Description of your problem

I am trying to fit a Negative-Binomial regression model. However, I am running into SamplingError: Initial evaluation of model at starting point failed!, even if I am trying to fit samples from the model prior.

I found out that the test_value of my observation value (which should be positive because of the Negative-Binomial distribution) are sometimes negative, which leads to the error. I then checked model.check_test_point() and get:

alpha_log__   -1.14
mu            -1.61
obs            -inf
Name: Log-probability of test_point, dtype: float64

This happens because some of the test values of the observed variable are negative:

model_instance.obs.tag.test_value.min()

If I understand correctly, the test values of the observed variable are basically the same as the values I am trying to fit:

>>> model_instance.obs.tag.test_value[0][:10]
array([136519719, 139778075, 162329337, 147874471, 176346820, 131886145,
       131664941, 145409569, 141731980, 152439463])
>>> prior_trace['obs'][0][:10]
array([136519719, 139778075, 162329337, 147874471, 176346820, 131886145,
       131664941, 145409569, 141731980, 152439463])

However, for very large sampled values, the test value is negative:

>>> model_instance.obs.tag.test_value.min()
-2146971425
>>> prior_trace['obs'].reshape(-1)[model_instance.obs.tag.test_value.reshape(-1).argmin()]
2147995871
>>> model_instance.obs.tag.test_value.reshape(-1)[np.where(prior_trace['obs'].reshape(-1) != model_instance.obs.tag.test_value.reshape(-1))]
array([-2041161858, -1615277538, -2008654162, -1830866193, -2066486365,
       -1939932683, -1927434696, -1920384235, -1997835169, -1856732049,
       -1849204327, -1857766493, -2045704721, -1855359298, -2123503404,
       -1829876267, -2071833989, -1976140492, -2110619502, -1816045663, ...
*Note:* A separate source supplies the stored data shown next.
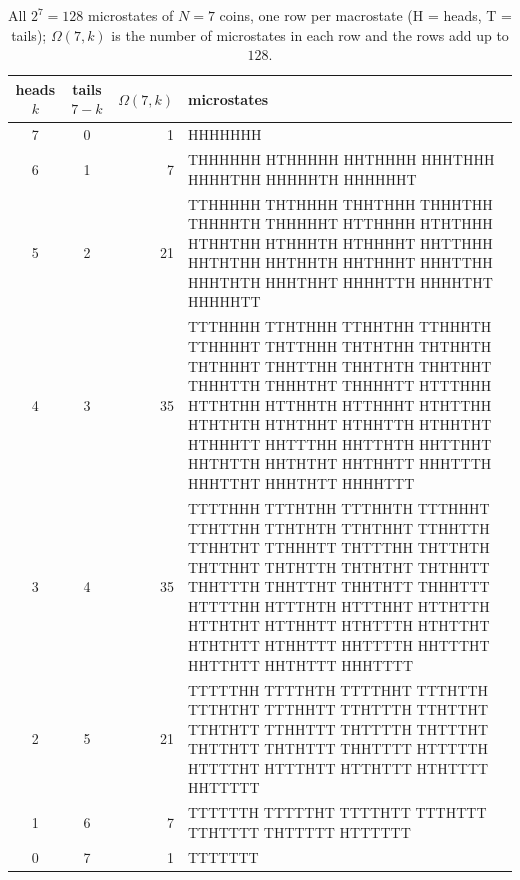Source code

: \documentclass[11pt,a4paper]{article}
\newcommand{\Om}{\Omega}
\begin{document}
\begin{table}[H]
\centering\small
\begin{tabular}{@{}ccrp{10.2cm}@{}}
\toprule
heads $k$ & tails $7-k$ & $\Om(7,k)$ & microstates \\ \midrule
7 & 0 & 1 & {\raggedright\ttfamily\scriptsize HHHHHHH\par} \\
\midrule
6 & 1 & 7 & {\raggedright\ttfamily\scriptsize THHHHHH HTHHHHH HHTHHHH HHHTHHH HHHHTHH HHHHHTH HHHHHHT\par} \\
\midrule
5 & 2 & 21 & {\raggedright\ttfamily\scriptsize TTHHHHH THTHHHH THHTHHH THHHTHH THHHHTH THHHHHT HTTHHHH HTHTHHH HTHHTHH HTHHHTH HTHHHHT HHTTHHH HHTHTHH HHTHHTH HHTHHHT HHHTTHH HHHTHTH HHHTHHT HHHHTTH HHHHTHT HHHHHTT\par} \\
\midrule
4 & 3 & 35 & {\raggedright\ttfamily\scriptsize TTTHHHH TTHTHHH TTHHTHH TTHHHTH TTHHHHT THTTHHH THTHTHH THTHHTH THTHHHT THHTTHH THHTHTH THHTHHT THHHTTH THHHTHT THHHHTT HTTTHHH HTTHTHH HTTHHTH HTTHHHT HTHTTHH HTHTHTH HTHTHHT HTHHTTH HTHHTHT HTHHHTT HHTTTHH HHTTHTH HHTTHHT HHTHTTH HHTHTHT HHTHHTT HHHTTTH HHHTTHT HHHTHTT HHHHTTT\par} \\
\midrule
3 & 4 & 35 & {\raggedright\ttfamily\scriptsize TTTTHHH TTTHTHH TTTHHTH TTTHHHT TTHTTHH TTHTHTH TTHTHHT TTHHTTH TTHHTHT TTHHHTT THTTTHH THTTHTH THTTHHT THTHTTH THTHTHT THTHHTT THHTTTH THHTTHT THHTHTT THHHTTT HTTTTHH HTTTHTH HTTTHHT HTTHTTH HTTHTHT HTTHHTT HTHTTTH HTHTTHT HTHTHTT HTHHTTT HHTTTTH HHTTTHT HHTTHTT HHTHTTT HHHTTTT\par} \\
\midrule
2 & 5 & 21 & {\raggedright\ttfamily\scriptsize TTTTTHH TTTTHTH TTTTHHT TTTHTTH TTTHTHT TTTHHTT TTHTTTH TTHTTHT TTHTHTT TTHHTTT THTTTTH THTTTHT THTTHTT THTHTTT THHTTTT HTTTTTH HTTTTHT HTTTHTT HTTHTTT HTHTTTT HHTTTTT\par} \\
\midrule
1 & 6 & 7 & {\raggedright\ttfamily\scriptsize TTTTTTH TTTTTHT TTTTHTT TTTHTTT TTHTTTT THTTTTT HTTTTTT\par} \\
\midrule
0 & 7 & 1 & {\raggedright\ttfamily\scriptsize TTTTTTT\par} \\

\bottomrule
\end{tabular}
\caption{All $2^7=128$ microstates of $N=7$ coins, one row per macrostate (H = heads, T = tails); $\Om(7,k)$ is the number of microstates in each row and the rows add up to $128$.}
\label{tab:n7full}
\end{table}
\end{document}
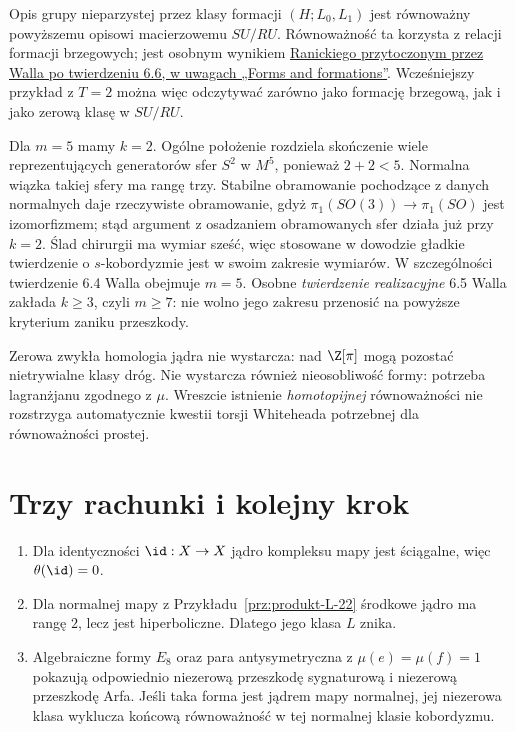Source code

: Opis grupy nieparzystej przez klasy formacji
$(H;L_0,L_1)$ jest równoważny powyższemu
opisowi macierzowemu $SU/RU$. Równoważność
ta korzysta z relacji formacji brzegowych;
jest osobnym wynikiem
\href{https://www.maths.ed.ac.uk/~v1ranick/books/scm.pdf}
{Ranickiego przytoczonym przez Walla po
twierdzeniu 6.6, w uwagach „Forms and formations”}.
Wcześniejszy przykład z $T=2$ można więc
odczytywać zarówno jako formację brzegową,
jak i jako zerową klasę w $SU/RU$.

\begin{uwaga}
\label{uwaga:wall-odd-five-22}
Dla $m=5$ mamy $k=2$. Ogólne położenie
rozdziela skończenie wiele reprezentujących
generatorów sfer $S^2$ w $M^5$, ponieważ
$2+2<5$. Normalna wiązka takiej sfery ma
rangę trzy. Stabilne obramowanie pochodzące
z danych normalnych daje rzeczywiste
obramowanie, gdyż
$\pi_1(SO(3))\to\pi_1(SO)$ jest izomorfizmem;
stąd argument z osadzaniem obramowanych
sfer działa już przy $k=2$. Ślad chirurgii
ma wymiar sześć, więc stosowane w dowodzie
gładkie twierdzenie o $s$-kobordyzmie jest
w swoim zakresie wymiarów. W szczególności
twierdzenie 6.4 Walla obejmuje $m=5$.
Osobne \emph{twierdzenie realizacyjne} 6.5
Walla zakłada $k\geq3$, czyli $m\geq7$:
nie wolno jego zakresu przenosić na
powyższe kryterium zaniku przeszkody.
\end{uwaga}

\begin{uwaga}
\label{uwaga:homologia-L-22}
Zerowa zwykła homologia jądra nie wystarcza:
nad $\Z[\pi]$ mogą pozostać nietrywialne
klasy dróg. Nie wystarcza również nieosobliwość
formy: potrzeba lagranżjanu zgodnego z $\mu$.
Wreszcie istnienie \emph{homotopijnej}
równoważności nie rozstrzyga automatycznie
kwestii torsji Whiteheada potrzebnej dla
równoważności prostej.
\end{uwaga}

\section{Trzy rachunki i kolejny krok}
\label{sec:przyklady-L-22}

\begin{enumerate}[label=(\arabic*)]
\item Dla identyczności $\id:X\to X$ jądro
kompleksu mapy jest ściągalne, więc
$\theta(\id)=0$.
\item Dla normalnej mapy z
Przykładu~\ref{prz:produkt-L-22} środkowe
jądro ma rangę $2$, lecz jest hiperboliczne.
Dlatego jego klasa $L$ znika.
\item Algebraiczne formy $E_8$ oraz para
antysymetryczna z $\mu(e)=\mu(f)=1$
pokazują odpowiednio niezerową przeszkodę
sygnaturową i niezerową przeszkodę Arfa.
Jeśli taka forma jest jądrem mapy normalnej,
jej niezerowa klasa wyklucza końcową
równoważność w tej normalnej klasie kobordyzmu.
\end{enumerate}

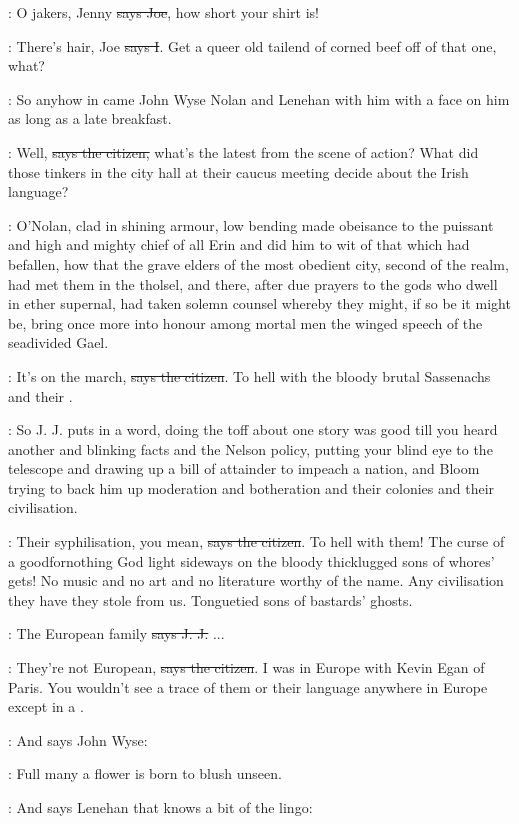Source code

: \joe:
O jakers, Jenny \sout{says Joe},
how short your shirt is!

:
There's hair, Joe \sout{says I}.
Get a queer old tailend of corned beef off of
that one, what?

\Nq:
So anyhow in came John Wyse Nolan and Lenehan with him with a
face on him as long as a late breakfast.

\citizen:
Well, \sout{says the citizen,}
what's the latest from the scene of action? What
did those tinkers in the city hall at their caucus meeting decide about
the Irish language?

:
O'Nolan, clad in shining armour, low bending made obeisance to the
puissant and high and mighty chief of all Erin and did him to wit of that
which had befallen, how that the grave elders of the most obedient city,
second of the realm, had met them in the tholsel, and there, after due
prayers to the gods who dwell in ether supernal, had taken solemn counsel
whereby they might, if so be it might be, bring once more into honour
among mortal men the winged speech of the seadivided Gael.

\citizen:
It's on the march, \sout{says the citizen}.
To hell with the bloody brutal
Sassenachs and their .

\Nq:
So J. J. puts in a word, doing the toff about one story was good till
you heard another and blinking facts and the Nelson policy, putting your
blind eye to the telescope and drawing up a bill of attainder to impeach a
nation, and Bloom trying to back him up moderation and botheration and
their colonies and their civilisation.

\citizen:
Their syphilisation, you mean, \sout{says the citizen}.
To hell with them! The
curse of a goodfornothing God light sideways on the bloody thicklugged
sons of whores' gets! No music and no art and no literature worthy of the
name. Any civilisation they have they stole from us.
Tonguetied sons of
bastards' ghosts.

\jjom:
The European family
\sout{says J. J.} ...

\citizen:
They're not European, \sout{says the citizen}.
I was in Europe with Kevin Egan
of Paris. You wouldn't see a trace of them or their language anywhere in
Europe except in a .

\Nq:
And says John Wyse:

\johnwyse:
Full many a flower is born to blush unseen.

\Nq:
And says Lenehan that knows a bit of the lingo:

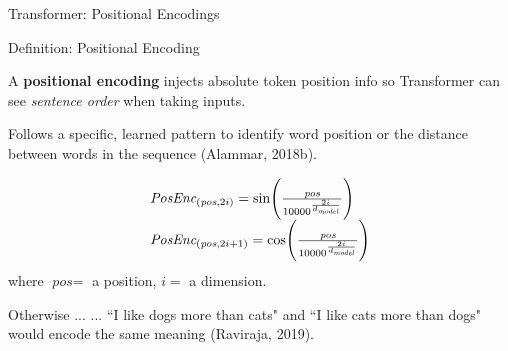 \begin{frame}{Transformer: Positional Encodings}
    
    \vspace{10pt}
    
    \begin{definitionBlock}{Definition: Positional Encoding}
        \footnotesize 
        
        A \alert{\textbf{positional encoding}} injects absolute token position info so Transformer can see \emph{sentence order} when taking inputs.\newline 
        
        Follows a specific, learned pattern to identify word position or the distance between words in the sequence (Alammar, 2018b). 
        
        $$
        \begin{array}{ll}
        \textit{PosEnc}_{\Large (\textit{pos}, 2i)} = \text{sin} \Bigg(\frac {\textit{pos}} {10000^{\Large \frac {2i} {d_{\textit{model}}} } }  \Bigg) \\
        \textit{PosEnc}_{\Large (\textit{pos}, 2i + 1)} = \text{cos} \Bigg(\frac {\textit{pos}} {10000^{\Large \frac {2i} {d_{\textit{model}}} } }  \Bigg)
        \end{array}
        $$
        where $\textit{pos} = $ a position, $i = $ a dimension.
    \end{definitionBlock}
    
    
    \vspace{-5pt}
    \begin{alertBlock}{Otherwise ...}
    ... ``I like dogs more than cats" and ``I like cats more than dogs" would encode the same meaning (Raviraja, 2019). 
    \end{alertBlock}
    
    
\end{frame}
Thus, it seems that the test value is, for some reason, overflowing and turning negative for very large values.

Below is a minimal reproducer:

Please provide a minimal, self-contained, and reproducible example.

def model_factory(y):
    with pm.Model() as model:
        alpha = pm.HalfCauchy("alpha", 100)
        mu = pm.Normal('mu', 17., 2.)
        lam = pm.Deterministic('lambda', tt.exp(mu))
        pm.NegativeBinomial("obs", mu=lam, alpha=alpha, observed=y)
    return model

# Just some dummy data to let us sample from the prior
y = np.random.binomial(n=10, p=0.5, size=100)

# Sample from the model's prior
with model_factory(y):
    prior_trace = pm.sample_prior_predictive(1000)
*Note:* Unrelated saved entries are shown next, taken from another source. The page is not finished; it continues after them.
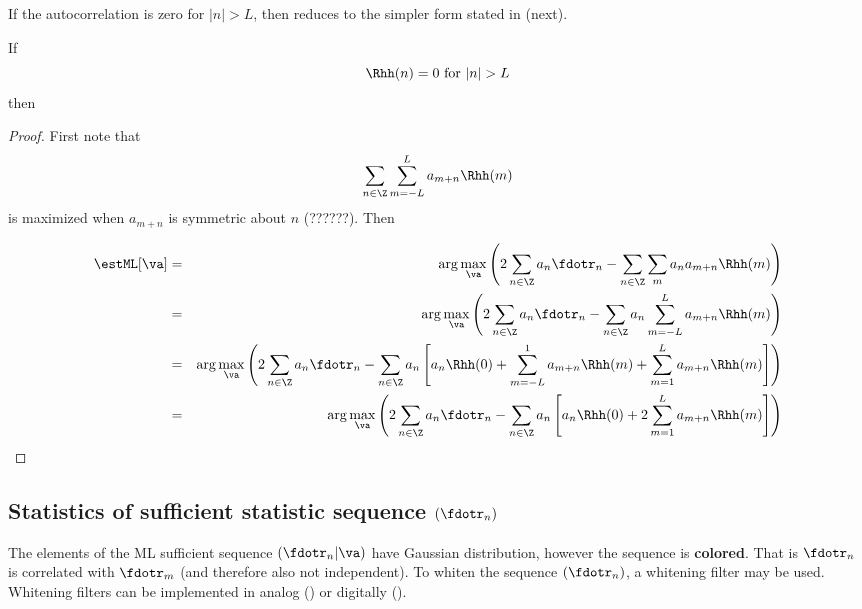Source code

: If the autocorrelation is zero for $|n|>L$, then
 reduces to the simpler form
stated in  (next).
\begin{corollary}
\label{cor:eq-ml}
If
   \[ \Rhh(n) = 0 \mbox{ for } |n|>L \]
then

\end{corollary}
\begin{proof}
First note that
   \[ \sum_{n\in\Z} \sum_{m=-L}^L a_{m+n} \Rhh(m) \]
is maximized when $a_{m+n}$ is symmetric about $n$ (??????). \attention
Then

\begin{eqnarray*}
   \estML[\va ]
     &=&    \arg\max_\va
            \left(
             2\sum_{n\in\Z} a_n \fdotr_n
            -\sum_{n\in\Z}\sum_m a_n a_{m+n} \Rhh(m)
            \right)
   \\&=&    \arg\max_\va
            \left(
             2\sum_{n\in\Z} a_n \fdotr_n
            -\sum_{n\in\Z} a_n \sum_{m=-L}^L a_{m+n} \Rhh(m)
            \right)
   \\&=&    \arg\max_\va
            \left(
             2\sum_{n\in\Z} a_n \fdotr_n -\sum_{n\in\Z} a_n
             \left[
                a_n \Rhh(0) +
                \sum_{m=-L}^1 a_{m+n} \Rhh(m) +
                \sum_{m=1}^L a_{m+n} \Rhh(m)
            \right]
            \right)
   \\&=&    \arg\max_\va
            \left(
             2\sum_{n\in\Z} a_n \fdotr_n -\sum_{n\in\Z} a_n
             \left[
                a_n \Rhh(0) +
                2\sum_{m=1}^L a_{m+n} \Rhh(m)
            \right]
            \right)
\end{eqnarray*}
\end{proof}


\subsection{Statistics of sufficient statistic sequence $(\fdotr_n)$}
The elements of the ML sufficient sequence $(\fdotr_n|\va )$ have
Gaussian distribution, however the sequence is {\bf colored}.
That is $\fdotr_n$ is correlated
with $\fdotr_m$ (and therefore also not independent).
To whiten the sequence $(\fdotr_n)$, a whitening filter may be used.
Whitening filters can be implemented in
analog () or digitally ().

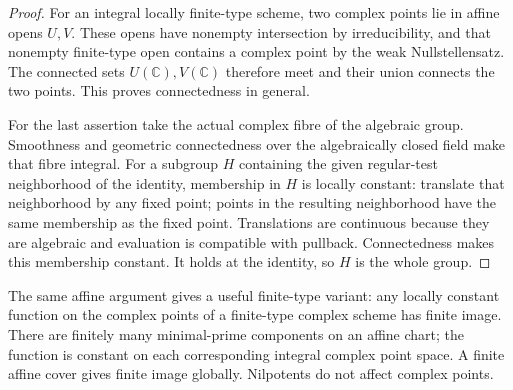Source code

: \begin{proof}
For an integral locally finite-type scheme, two complex
points lie in affine opens \(U,V\).
These opens have nonempty intersection by irreducibility,
and that nonempty finite-type open contains a complex
point by the weak Nullstellensatz.
The connected sets \(U(\mathbb C),V(\mathbb C)\) therefore
meet and their union connects the two points.
This proves connectedness in general.

For the last assertion take the actual complex fibre of
the algebraic group.
Smoothness and geometric connectedness over the
algebraically closed field make that fibre integral.
For a subgroup \(H\) containing the given regular-test
neighborhood of the identity, membership in \(H\) is
locally constant: translate that neighborhood by any
fixed point; points in the resulting neighborhood have
the same membership as the fixed point.
Translations are continuous because they are algebraic
and evaluation is compatible with pullback.
Connectedness makes this membership constant.
It holds at the identity, so \(H\) is the whole group.
\end{proof}

The same affine argument gives a useful finite-type variant:
any locally constant function on the complex points of
a finite-type complex scheme has finite image.
There are finitely many minimal-prime components on an
affine chart; the function is constant on each corresponding
integral complex point space.
A finite affine cover gives finite image globally.
Nilpotents do not affect complex points.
# Fit the model to the prior samples
model_instance = model_factory(prior_trace['obs'])
with model_instance:
    trace = pm.sample()

Please provide the full traceback.

---------------------------------------------------------------------------
SamplingError                             Traceback (most recent call last)
<ipython-input-21-1bfc50620c9f> in <module>
      1 model_instance = model_factory(prior_trace['obs'])
      2 with model_instance:
----> 3     trace = pm.sample()

~/path/to/lib/python3.7/site-packages/pymc3/sampling.py in sample(draws, step, init, n_init, start, trace, chain_idx, chains, cores, tune, progressbar, model, random_seed, discard_tuned_samples, compute_convergence_checks, callback, return_inferencedata, idata_kwargs, mp_ctx, pickle_backend, **kwargs)
    423                 update_start_vals(chain_start_vals, model.test_point, model)
    424 
--> 425     check_start_vals(start, model)
    426     if cores is None:
    427         cores = min(4, _cpu_count())
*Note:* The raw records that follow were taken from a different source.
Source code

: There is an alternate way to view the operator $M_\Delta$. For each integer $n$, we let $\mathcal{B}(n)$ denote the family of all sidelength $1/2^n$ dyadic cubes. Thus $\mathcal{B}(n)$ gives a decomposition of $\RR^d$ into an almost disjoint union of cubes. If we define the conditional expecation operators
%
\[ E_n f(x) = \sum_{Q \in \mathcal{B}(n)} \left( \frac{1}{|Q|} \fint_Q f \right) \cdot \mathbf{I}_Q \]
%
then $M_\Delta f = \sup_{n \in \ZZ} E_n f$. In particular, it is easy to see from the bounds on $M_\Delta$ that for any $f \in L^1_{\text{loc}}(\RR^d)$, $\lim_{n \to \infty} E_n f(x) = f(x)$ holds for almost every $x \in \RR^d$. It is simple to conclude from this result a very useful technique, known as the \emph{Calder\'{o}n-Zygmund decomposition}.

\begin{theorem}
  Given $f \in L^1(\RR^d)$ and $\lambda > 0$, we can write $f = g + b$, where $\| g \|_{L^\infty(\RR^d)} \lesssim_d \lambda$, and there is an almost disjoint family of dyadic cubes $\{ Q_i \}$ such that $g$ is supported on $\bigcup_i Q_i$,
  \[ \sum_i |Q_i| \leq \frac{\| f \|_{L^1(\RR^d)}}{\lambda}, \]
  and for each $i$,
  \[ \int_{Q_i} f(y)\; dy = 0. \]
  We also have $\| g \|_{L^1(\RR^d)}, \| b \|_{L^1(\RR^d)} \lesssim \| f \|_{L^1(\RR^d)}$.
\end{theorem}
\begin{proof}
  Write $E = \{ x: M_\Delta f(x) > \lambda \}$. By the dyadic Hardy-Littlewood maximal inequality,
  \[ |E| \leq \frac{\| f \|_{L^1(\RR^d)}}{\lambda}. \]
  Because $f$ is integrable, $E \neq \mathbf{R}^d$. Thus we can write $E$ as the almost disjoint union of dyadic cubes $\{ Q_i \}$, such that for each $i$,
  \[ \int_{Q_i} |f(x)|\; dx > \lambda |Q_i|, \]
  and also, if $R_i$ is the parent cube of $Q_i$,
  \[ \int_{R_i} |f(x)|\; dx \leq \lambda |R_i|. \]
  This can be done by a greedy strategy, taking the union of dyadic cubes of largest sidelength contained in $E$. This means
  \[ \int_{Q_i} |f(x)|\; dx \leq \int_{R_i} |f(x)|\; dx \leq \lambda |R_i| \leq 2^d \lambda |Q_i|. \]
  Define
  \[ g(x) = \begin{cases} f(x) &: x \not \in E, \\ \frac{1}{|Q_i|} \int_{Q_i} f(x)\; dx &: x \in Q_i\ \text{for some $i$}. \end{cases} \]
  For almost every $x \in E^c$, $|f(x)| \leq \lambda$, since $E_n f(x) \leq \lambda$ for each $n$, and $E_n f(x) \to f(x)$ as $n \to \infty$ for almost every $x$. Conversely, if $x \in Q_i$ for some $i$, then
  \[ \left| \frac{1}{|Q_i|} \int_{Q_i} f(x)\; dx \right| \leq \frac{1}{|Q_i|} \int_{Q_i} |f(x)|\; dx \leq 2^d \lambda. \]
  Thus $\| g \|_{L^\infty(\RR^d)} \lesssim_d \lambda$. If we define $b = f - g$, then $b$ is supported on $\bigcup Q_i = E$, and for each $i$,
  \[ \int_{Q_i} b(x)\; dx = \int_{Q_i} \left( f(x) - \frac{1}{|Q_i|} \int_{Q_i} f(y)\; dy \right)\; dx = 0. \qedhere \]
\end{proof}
~/path/to/lib/python3.7/site-packages/pymc3/util.py in check_start_vals(start, model)
    228                 "Initial evaluation of model at starting point failed!\n"
    229                 "Starting values:\n{}\n\n"
--> 230                 "Initial evaluation results:\n{}".format(elem, str(initial_eval))
    231             )
    232 

SamplingError: Initial evaluation of model at starting point failed!
Starting values:
{'alpha_log__': array(4.60517019), 'mu': array(17.)}

Initial evaluation results:
alpha_log__   -1.14
mu            -1.61
obs            -inf
Name: Log-probability of test_point, dtype: float64

Please provide any additional information below.

Versions and main components

  • PyMC3 Version: current master (9deb5ee) (Note that this also happens with the current release)
  • Theano Version: 1.0.11
  • Python Version: 3.7.7
  • Operating system: Mac OS X
  • How did you install PyMC3: (conda/pip)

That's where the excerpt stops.